Nitrogen: importance and Lewis structure
The chemical properties of Nitrogen
Nitrogen (N2) is the periodic table's first member in Group 15 (VA). Nitrogen is in a family group named after itself. Other elements in the nitrogen family are phosphorus, arsenic, antimony, and bismuth. Nitrogen is one of the most interesting of all chemical elements. It is a colorless, odorless, tasteless gas that is the most plentiful element in Earth's atmosphere and constituent of all living matter. Nitrogen is an essential macronutrient required for plant growth and development and significantly impacts crop yield and biomass. However, excessive application of N-based fertilizer results in environmental pollution and increases cultivation costs[1].
The element exists as N2 molecules for which the bond energy of 226 kilocalories per mole is exceeded only by carbon monoxide, 256 kilocalories per mole. Because of this high bond energy, the activation energy for the reaction of molecular nitrogen is usually very high, causing nitrogen to be relatively inert to most reagents under ordinary conditions.
A nitrogen atom has an electronic structure represented by 1s22s22p3. The five outer shell electrons screen the nuclear charge quite poorly, showing that the effective nuclear charge felt at the covalent radius distance is relatively high. Thus, nitrogen atoms are relatively small in size and high in electronegativity, being intermediate between carbon and oxygen in both of these properties.
Lewis structure
The Lewis structure of N2 is shown below:
The N2 Lewis structure is crucial because it helps us understand nitrogen molecules' molecular geometry and chemical bonding. By examining the Lewis structure, we can determine the number of bonding pairs and lone pairs of electrons in the molecule. In the case of N2, each nitrogen atom contributes 3 valence electrons to form a triple bond between them. This leaves 2 valence electrons on each nitrogen atom, represented as Lone pair electrons. The Lewis structure of N2 can be visualized as N≡N, with each nitrogen atom having one lone pair.
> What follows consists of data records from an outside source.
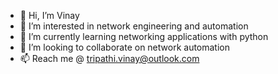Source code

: - 👋 Hi, I’m Vinay 
- 👀 I’m interested in network engineering and automation
- 🌱 I’m currently learning networking applications with python
- 💞️ I’m looking to collaborate on network automation
- 📫 Reach me @ tripathi.vinay@outlook.com

<!---
tripathivinay82/tripathivinay82 is a ✨ special ✨ repository because its `README.md` (this file) appears on your GitHub profile.
You can click the Preview link to take a look at your changes.
--->
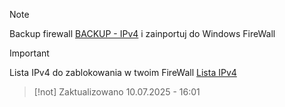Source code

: > [!NOTE]
> Backup firewall [BACKUP - IPv4](https://github.com/SzybkiSpeedy/firewall-ipv4_win/blob/c353ec7aa794de0b1de43c487cbbb95a078f54b2/DROP_IPv4-FIREWALL.wfw) i zainportuj do Windows FireWall

> [!IMPORTANT]
> Lista IPv4 do zablokowania w twoim FireWall [Lista IPv4](https://github.com/SzybkiSpeedy/firewall-ipv4_win/blob/main/IP-BLOCK_Firewall.txt)

> [!not]
> Zaktualizowano 10.07.2025 - 16:01
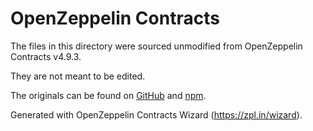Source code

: # OpenZeppelin Contracts

The files in this directory were sourced unmodified from OpenZeppelin Contracts v4.9.3.

They are not meant to be edited.

The originals can be found on [GitHub] and [npm].

[GitHub]: https://github.com/OpenZeppelin/openzeppelin-contracts-upgradeable/tree/v4.9.3
[npm]: https://www.npmjs.com/package/@openzeppelin/contracts-upgradeable/v/4.9.3

Generated with OpenZeppelin Contracts Wizard (https://zpl.in/wizard).
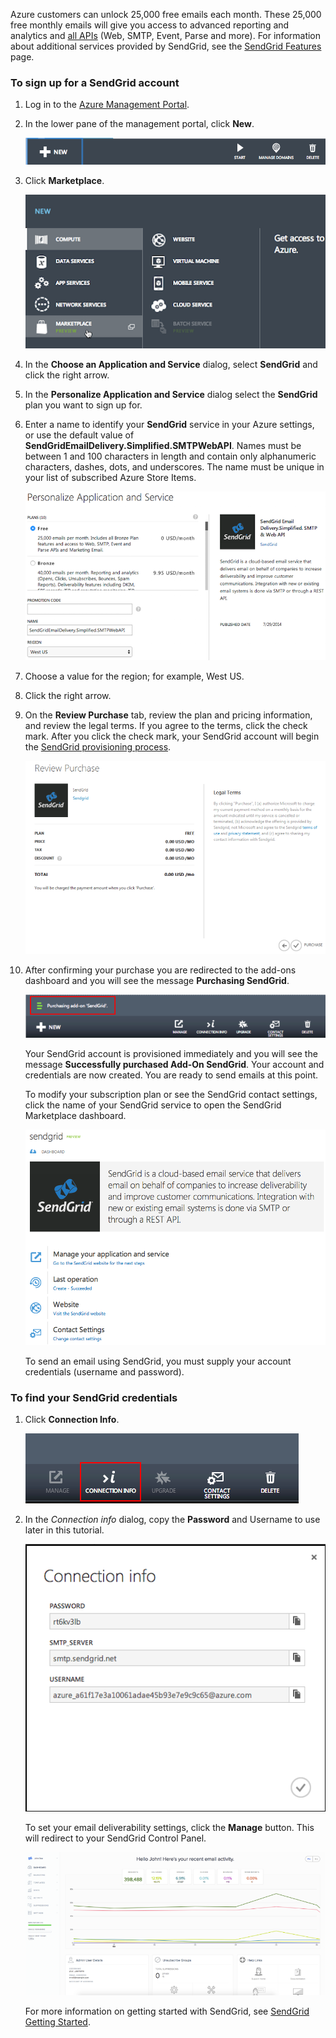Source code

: Azure customers can unlock 25,000 free emails each month. These 25,000 free monthly emails will give you access to advanced reporting and analytics and [all APIs](https://sendgrid.com/docs/API_Reference/index.html) (Web, SMTP, Event, Parse and more). For information about additional services provided by SendGrid, see the [SendGrid Features](http://sendgrid.com/features) page.

### To sign up for a SendGrid account
1. Log in to the [Azure Management Portal](https://manage.windowsazure.com).

2. In the lower pane of the management portal, click **New**.

    ![command-bar-new][command-bar-new]

3. Click **Marketplace**.

    ![sendgrid-store][sendgrid-store]

4. In the **Choose an Application and Service** dialog, select **SendGrid** and click the right arrow.

5. In the **Personalize Application and Service** dialog select the **SendGrid** plan you want to sign up for.

6. Enter a name to identify your **SendGrid** service in your Azure settings, or use the default value of **SendGridEmailDelivery.Simplified.SMTPWebAPI**. Names must be between 1 and 100 characters in length and contain only alphanumeric characters, dashes, dots, and underscores. The name must be unique in your list of subscribed Azure Store Items.

    ![store-screen-2][store-screen-2]

7. Choose a value for the region; for example, West US.

8. Click the right arrow.

9. On the **Review Purchase** tab, review the plan and pricing information, and review the legal terms. If you agree to the terms, click the check mark. After you click the check mark, your SendGrid account will begin the [SendGrid provisioning process](https://support.sendgrid.com/hc/articles/200181628-Why-is-my-account-being-provisioned-).

    ![store-screen-3][store-screen-3]

10. After confirming your purchase you are redirected to the add-ons dashboard and you will see the message **Purchasing SendGrid**.

    ![sendgrid-purchasing-message][sendgrid-purchasing-message]

    Your SendGrid account is provisioned immediately and you will see the message **Successfully purchased Add-On SendGrid**. Your account and credentials are now created. You are ready to send emails at this point. 

    To modify your subscription plan or see the SendGrid contact settings, click the name of your SendGrid service to open the SendGrid Marketplace dashboard. 

    ![sendgrid-add-on-dashboard][sendgrid-add-on-dashboard]

    To send an email using SendGrid, you must supply your  account credentials (username and password).


### To find your SendGrid credentials
1. Click **Connection Info**.

    ![sendgrid-connection-info-button][sendgrid-connection-info-button]

2. In the *Connection info* dialog, copy the **Password** and Username to use later in this tutorial.

    ![sendgrid-connection-info][sendgrid-connection-info]

    To set your email deliverability settings, click the **Manage** button. This will redirect to your SendGrid Control Panel. 

    ![sendgrid-control-panel][sendgrid-control-panel]

    For more information on getting started with SendGrid, see [SendGrid Getting Started](http://sendgrid.com/docs).


<!--images-->

[command-bar-new]: ./media/sendgrid-sign-up/sendgrid_BAR_NEW.PNG
[sendgrid-store]: ./media/sendgrid-sign-up/sendgrid_offerings_store.png
[store-screen-2]: ./media/sendgrid-sign-up/sendgrid_store_scrn2.png
[store-screen-3]: ./media/sendgrid-sign-up/sendgrid_store_scrn3.png
[sendgrid-purchasing-message]: ./media/sendgrid-sign-up/sendgrid_purchasing_message.png
[sendgrid-add-on-dashboard]: ./media/sendgrid-sign-up/sendgrid_add-on_dashboard.png
[sendgrid-connection-info]: ./media/sendgrid-sign-up/sendgrid_connection_info.png
[sendgrid-connection-info-button]: ./media/sendgrid-sign-up/sendgrid_connection_info_button.png
[sendgrid-control-panel]: ./media/sendgrid-sign-up/sendgrid_control_panel.png

<!--Links-->

[SendGrid Features]: http://sendgrid.com/features
[Azure Management Portal]: https://manage.windowsazure.com
[SendGrid Getting Started]: http://sendgrid.com/docs
[SendGrid Provisioning Process]: https://support.sendgrid.com/hc/articles/200181628-Why-is-my-account-being-provisioned-
[all APIs]: https://sendgrid.com/docs/API_Reference/index.html

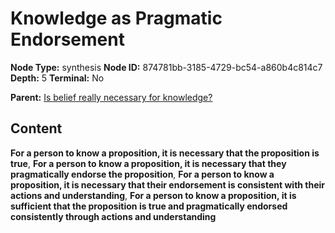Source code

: # Knowledge as Pragmatic Endorsement

**Node Type:** synthesis
**Node ID:** 874781bb-3185-4729-bc54-a860b4c814c7
**Depth:** 5
**Terminal:** No

**Parent:** [Is belief really necessary for knowledge?](is-belief-really-necessary-for-knowledge-antithesis-fb4382c1-7a89-47d6-8a1b-1731bfbdde65.md)

## Content

**For a person to know a proposition, it is necessary that the proposition is true**, **For a person to know a proposition, it is necessary that they pragmatically endorse the proposition**, **For a person to know a proposition, it is necessary that their endorsement is consistent with their actions and understanding**, **For a person to know a proposition, it is sufficient that the proposition is true and pragmatically endorsed consistently through actions and understanding**
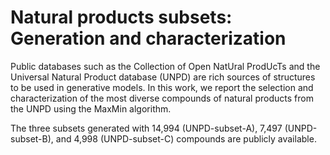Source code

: # Natural products subsets: Generation and characterization 
Public databases such as the Collection of Open NatUral ProdUcTs and the Universal Natural Product database (UNPD) are rich sources of structures  to be used in generative models. In this work, we report the selection and characterization of the most diverse compounds of natural products from the UNPD using the MaxMin algorithm.


The three subsets generated with 14,994 (UNPD-subset-A), 7,497 (UNPD-subset-B), and 4,998 (UNPD-subset-C) compounds are publicly available.
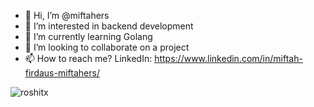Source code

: - 👋 Hi, I’m @miftahers
- 👀 I’m interested in backend development
- 🌱 I’m currently learning Golang
- 💞️ I’m looking to collaborate on a project
- 📫 How to reach me? LinkedIn: https://www.linkedin.com/in/miftah-firdaus-miftahers/

<!---
miftahers/miftahers is a ✨ special ✨ repository because its `README.md` (this file) appears on your GitHub profile.
You can click the Preview link to take a look at your changes.
--->

<p><img align="center" src="https://github-readme-stats.vercel.app/api/top-langs?username=miftahers&show_icons=true&locale=en&layout=compact" alt="roshitx" /></p>
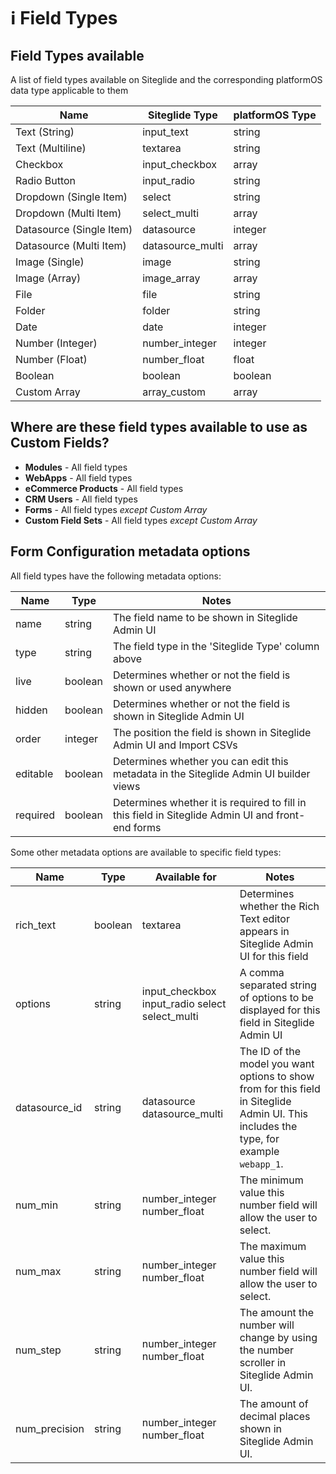 # ℹ️ Field Types

## Field Types available

A list of field types available on Siteglide and the corresponding platformOS data type applicable to them

| Name                     | Siteglide Type    | platformOS Type |
| ------------------------ | ----------------- | --------------- |
| Text (String)            | input\_text       | string          |
| Text (Multiline)         | textarea          | string          |
| Checkbox                 | input\_checkbox   | array           |
| Radio Button             | input\_radio      | string          |
| Dropdown (Single Item)   | select            | string          |
| Dropdown (Multi Item)    | select\_multi     | array           |
| Datasource (Single Item) | datasource        | integer         |
| Datasource (Multi Item)  | datasource\_multi | array           |
| Image (Single)           | image             | string          |
| Image (Array)            | image\_array      | array           |
| File                     | file              | string          |
| Folder                   | folder            | string          |
| Date                     | date              | integer         |
| Number (Integer)         | number\_integer   | integer         |
| Number (Float)           | number\_float     | float           |
| Boolean                  | boolean           | boolean         |
| Custom Array             | array\_custom     | array           |

## Where are these field types available to use as Custom Fields?

* **Modules** - All field types
* **WebApps** - All field types
* **eCommerce Products** - All field types
* **CRM Users** - All field types
* **Forms** - All field types _except Custom Array_
* **Custom Field Sets** - All field types _except Custom Array_

## Form Configuration metadata options

All field types have the following metadata options:

| Name     | Type    | Notes                                                                                             |
| -------- | ------- | ------------------------------------------------------------------------------------------------- |
| name     | string  | The field name to be shown in Siteglide Admin UI                                                  |
| type     | string  | The field type in the 'Siteglide Type' column above                                               |
| live     | boolean | Determines whether or not the field is shown or used anywhere                                     |
| hidden   | boolean | Determines whether or not the field is shown in Siteglide Admin UI                                |
| order    | integer | The position the field is shown in Siteglide Admin UI and Import CSVs                             |
| editable | boolean | Determines whether you can edit this metadata in the Siteglide Admin UI builder views             |
| required | boolean | Determines whether it is required to fill in this field in Siteglide Admin UI and front-end forms |

Some other metadata options are available to specific field types:

| Name           | Type    | Available for                                     | Notes                                                                                                                                   |
| -------------- | ------- | ------------------------------------------------- | --------------------------------------------------------------------------------------------------------------------------------------- |
| rich\_text     | boolean | textarea                                          | Determines whether the Rich Text editor appears in Siteglide Admin UI for this field                                                    |
| options        | string  | input\_checkbox input\_radio select select\_multi | A comma separated string of options to be displayed for this field in Siteglide Admin UI                                                |
| datasource\_id | string  | datasource datasource\_multi                      | The ID of the model you want options to show from for this field in Siteglide Admin UI. This includes the type, for example `webapp_1`. |
| num\_min       | string  | number\_integer number\_float                     | The minimum value this number field will allow the user to select.                                                                      |
| num\_max       | string  | number\_integer number\_float                     | The maximum value this number field will allow the user to select.                                                                      |
| num\_step      | string  | number\_integer number\_float                     | The amount the number will change by using the number scroller in Siteglide Admin UI.                                                   |
| num\_precision | string  | number\_integer number\_float                     | The amount of decimal places shown in Siteglide Admin UI.                                                                               |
In the case of N2, the triple bond between the nitrogen atoms contributes to the molecule's stability. The sharing of electrons in the covalent bonds allows each nitrogen atom to achieve a stable octet, satisfying the octet rule. This stable electron configuration makes nitrogen molecules relatively inert and less reactive than other elements.
Reference
[1] SeoJun Sung, KimJu-Kon. "Nitrogen molecular sensors and their use for screening mutants involved in nitrogen use efficiency." Plant Science 298 (2020): 110587.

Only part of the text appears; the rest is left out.